Despite expressing concern for weeks over the Legislature’s proposal to spend millions more state dollars in the next three months, Republican Gov. Phil Scott on Wednesday signed into law this year’s mid-year budget update.
The Budget Adjustment Act, or BAA, is an annual affair which balances the state budget through the conclusion of the current fiscal year on June 30. This year’s bill, H.839, was shaped by hot debates over state aid to flooded municipalities, the future of the state’s emergency motel housing program and concerns over giving private organizations direct access to public after-school program funding.
Scott signed the spending plan into law Wednesday afternoon, he said in a press release, “because of important initiatives included, some of which are time sensitive.”
“However,” he said, “I’m deeply concerned this bill exceeds my proposed budget adjustment by almost $15 million. As the House Appropriations Chair has said herself, this leaves a $15 million gap in the fiscal year 2025 budget.”
At a press conference Wednesday before he signed the bill, Scott pointed reporters to the House Appropriations Committee’s discussions on Tuesday. The House panel has until March 22 to craft its first draft of the fiscal year 2025 budget — or, as lawmakers often refer to it, “the big bill.” After a House floor vote, the bill will head to the Senate, then almost assuredly a conference committee to reconcile the two chambers’ differences.
“It was interesting — maybe a little frightening, as well — when they started coming to the conclusion that we don’t have any money,” Scott told reporters. “The $15 million that they have added to BAA is going to impact the budget itself, the big bill. So they were all over the place on that, and wondering where they were going to come up with $15 million without cutting other programs that we desperately need.”
Rep. Diane Lanpher, D-Vergennes, who chairs the House Appropriations Committee, confirmed to VTDigger in a Wednesday evening phone call her committee will have to square up a $15 million difference. The distinction between the approaches, she said, is that the Governor’s Office allocated all of the state’s $29 million revenue upgrade to Fiscal Year 2025, whereas House and Senate budget writers settled on spending roughly half of it in the current year, via the BAA.
“It’s not worth really fighting about who spent it first and then who decided to spend it second. That seems really ridiculous to me,” Lanpher said.
Nonetheless, the committee is now metaphorically looking for change in the couch cushions, Lanpher said. Members have a worksheet detailing state programs that have money left over from last year and are questioning whether they need another full top-off this year. But eliminating state programs wholesale, she said, is not on the table.

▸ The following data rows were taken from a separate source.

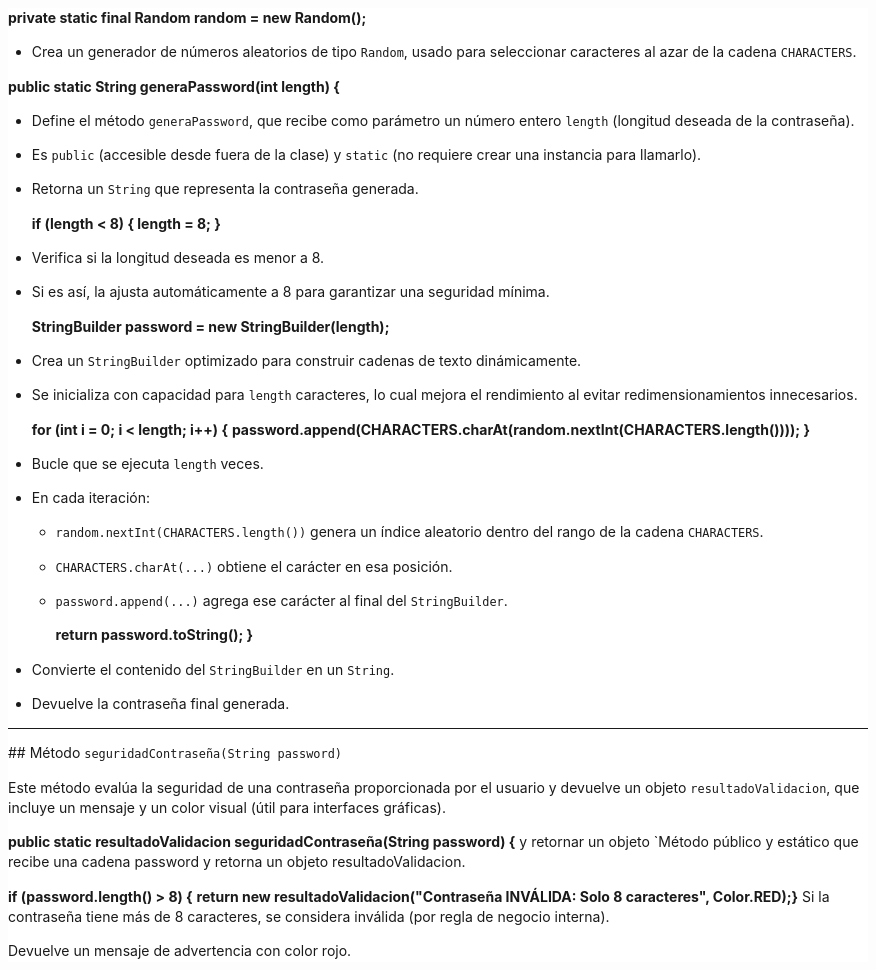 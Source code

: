 
**private static final Random random = new Random();**

- Crea un generador de números aleatorios de tipo `Random`, usado para seleccionar caracteres al azar de la cadena `CHARACTERS`.


**public static String generaPassword(int length) {**

- Define el método `generaPassword`, que recibe como parámetro un número entero `length` (longitud deseada de la contraseña).
- Es `public` (accesible desde fuera de la clase) y `static` (no requiere crear una instancia para llamarlo).
- Retorna un `String` que representa la contraseña generada.


    **if (length < 8) { length = 8; }**

- Verifica si la longitud deseada es menor a 8.
- Si es así, la ajusta automáticamente a 8 para garantizar una seguridad mínima.


    **StringBuilder password = new StringBuilder(length);**

- Crea un `StringBuilder` optimizado para construir cadenas de texto dinámicamente.
- Se inicializa con capacidad para `length` caracteres, lo cual mejora el rendimiento al evitar redimensionamientos innecesarios.


    **for (int i = 0; i < length; i++) {**
        **password.append(CHARACTERS.charAt(random.nextInt(CHARACTERS.length()))); }**

- Bucle que se ejecuta `length` veces.
- En cada iteración:
  - `random.nextInt(CHARACTERS.length())` genera un índice aleatorio dentro del rango de la cadena `CHARACTERS`.
  - `CHARACTERS.charAt(...)` obtiene el carácter en esa posición.
  - `password.append(...)` agrega ese carácter al final del `StringBuilder`.


    **return password.toString(); }**

- Convierte el contenido del `StringBuilder` en un `String`.
- Devuelve la contraseña final generada.

---
##️ Método `seguridadContraseña(String password)`

Este método evalúa la seguridad de una contraseña proporcionada por el usuario y devuelve un objeto `resultadoValidacion`, que incluye un mensaje y un color visual (útil para interfaces gráficas).

**public static resultadoValidacion seguridadContraseña(String password) {**
y retornar un objeto `Método público y estático que recibe una cadena password y retorna un objeto resultadoValidacion.


**if (password.length() > 8) {**
    **return new resultadoValidacion("Contraseña INVÁLIDA: Solo 8 caracteres", Color.RED);}**
Si la contraseña tiene más de 8 caracteres, se considera inválida (por regla de negocio interna).

Devuelve un mensaje de advertencia con color rojo.
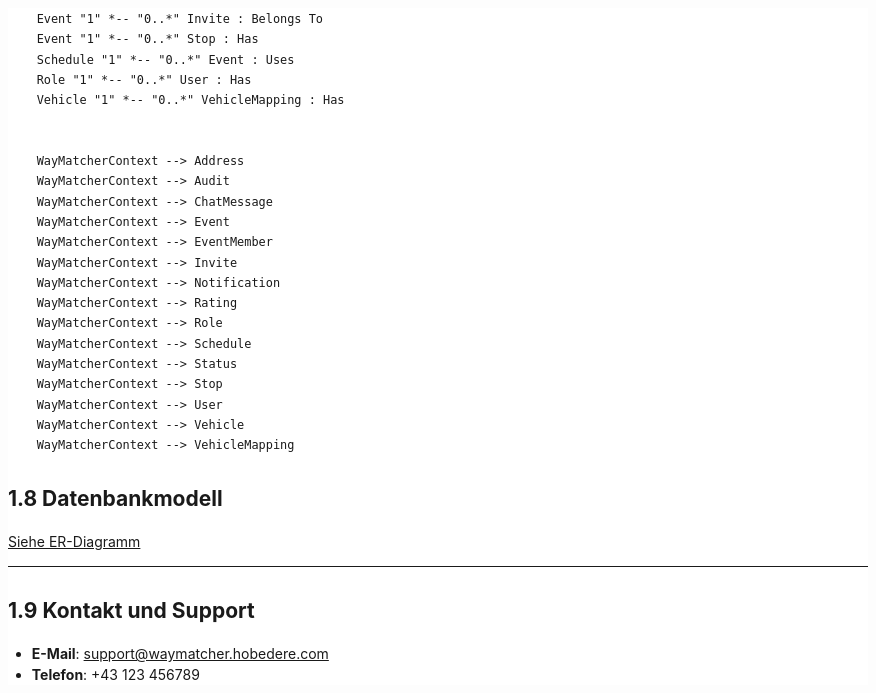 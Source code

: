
```mermaid
    Event "1" *-- "0..*" Invite : Belongs To
    Event "1" *-- "0..*" Stop : Has
    Schedule "1" *-- "0..*" Event : Uses
    Role "1" *-- "0..*" User : Has
    Vehicle "1" *-- "0..*" VehicleMapping : Has


    WayMatcherContext --> Address
    WayMatcherContext --> Audit
    WayMatcherContext --> ChatMessage
    WayMatcherContext --> Event
    WayMatcherContext --> EventMember
    WayMatcherContext --> Invite
    WayMatcherContext --> Notification
    WayMatcherContext --> Rating
    WayMatcherContext --> Role
    WayMatcherContext --> Schedule
    WayMatcherContext --> Status
    WayMatcherContext --> Stop
    WayMatcherContext --> User
    WayMatcherContext --> Vehicle
    WayMatcherContext --> VehicleMapping
```


## 1.8 Datenbankmodell

[Siehe ER-Diagramm](https://github.com/WayMatcher/Database/blob/main/Database%20ER-Diagram.mmd)

---

## 1.9 Kontakt und Support

- **E-Mail**: <support@waymatcher.hobedere.com>
- **Telefon**: +43 123 456789
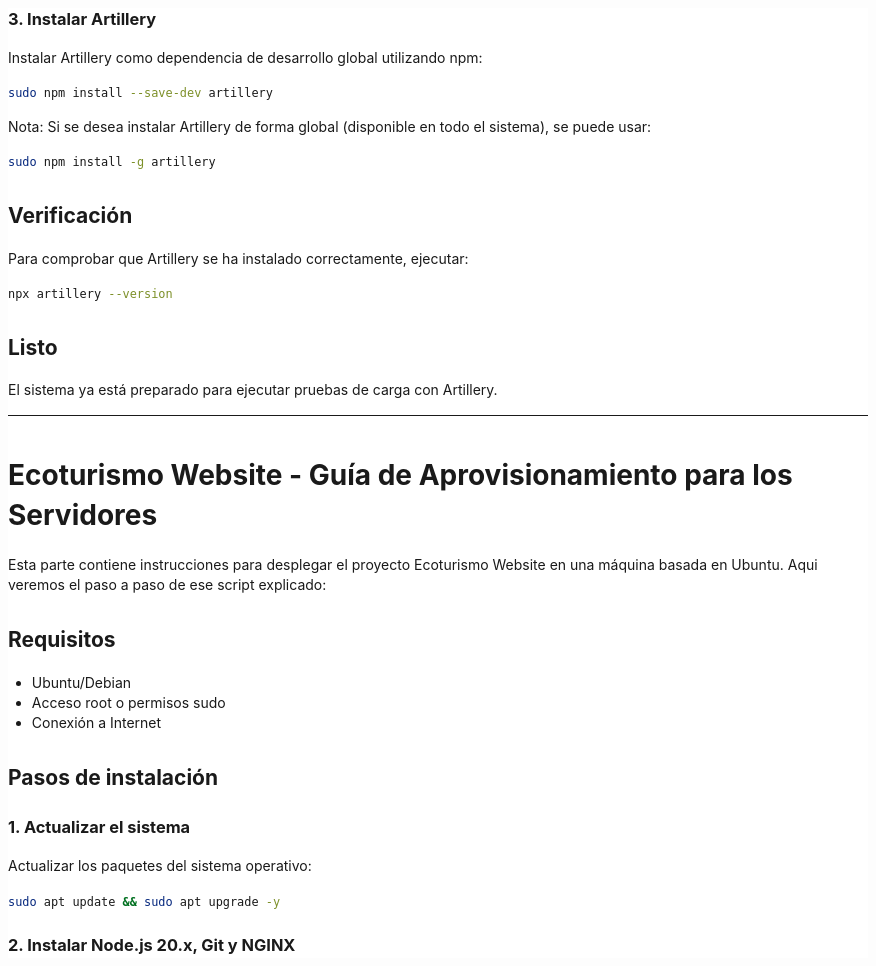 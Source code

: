 ### 3. Instalar Artillery

Instalar Artillery como dependencia de desarrollo global utilizando npm:

```bash
sudo npm install --save-dev artillery
```

Nota: Si se desea instalar Artillery de forma global (disponible en todo el sistema), se puede usar:

```bash
sudo npm install -g artillery
```

## Verificación

Para comprobar que Artillery se ha instalado correctamente, ejecutar:

```bash
npx artillery --version
```

## Listo

El sistema ya está preparado para ejecutar pruebas de carga con Artillery.

---

# Ecoturismo Website - Guía de Aprovisionamiento para los Servidores
Esta parte contiene instrucciones para desplegar el proyecto Ecoturismo Website en una máquina basada en Ubuntu.
Aqui veremos el paso a paso de ese script explicado:

## Requisitos

- Ubuntu/Debian
- Acceso root o permisos sudo
- Conexión a Internet

## Pasos de instalación

### 1. Actualizar el sistema

Actualizar los paquetes del sistema operativo:

```bash
sudo apt update && sudo apt upgrade -y
```

### 2. Instalar Node.js 20.x, Git y NGINX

It’s familiar territory to Lanpher, a longtime state budget writer.
“It is a difficult time,” she said. “And I’m glad that I have been through many difficult budgets before he was governor, two governors before him. It’s hard when you have to make hard choices, both for him and for us, and for Vermonters, and we must work together.”
The other option for balancing next year’s budget — raising new revenues with higher taxes — remains a nonstarter for Scott.
Asked by a reporter if he would change his stance with state program reductions on the table, Scott harkened back to his own administration’s budget proposal, presented to lawmakers in January. The plan increased state spending across the board by roughly 3.6% and did not raise taxes or fees.
“So I stand firm: I think we tax enough,” Scott said. He pointed to last week’s Town Meeting Day elections, in which nearly a third of school budgets were rejected by voters amid concerns over dramatic property tax increases.
“That’s unheard of in Vermont,” Scott said. “So we’ve got a problem on our hands.”
Scott quipped that if he had vetoed the budget adjustment, perhaps he would have been “doing (legislators) a favor by giving them extra time.”
“These are going to be tough, tough decisions,” Scott said. “We had to make them early on and I, in my budget address, I tried to put a fine point on that, how difficult this year was going to be because there just isn’t any money.”
“Many here seemed to be in denial,” Scott added. “At least now, I think it’s coming to fruition. They understand the complexity of the problems we’re in.”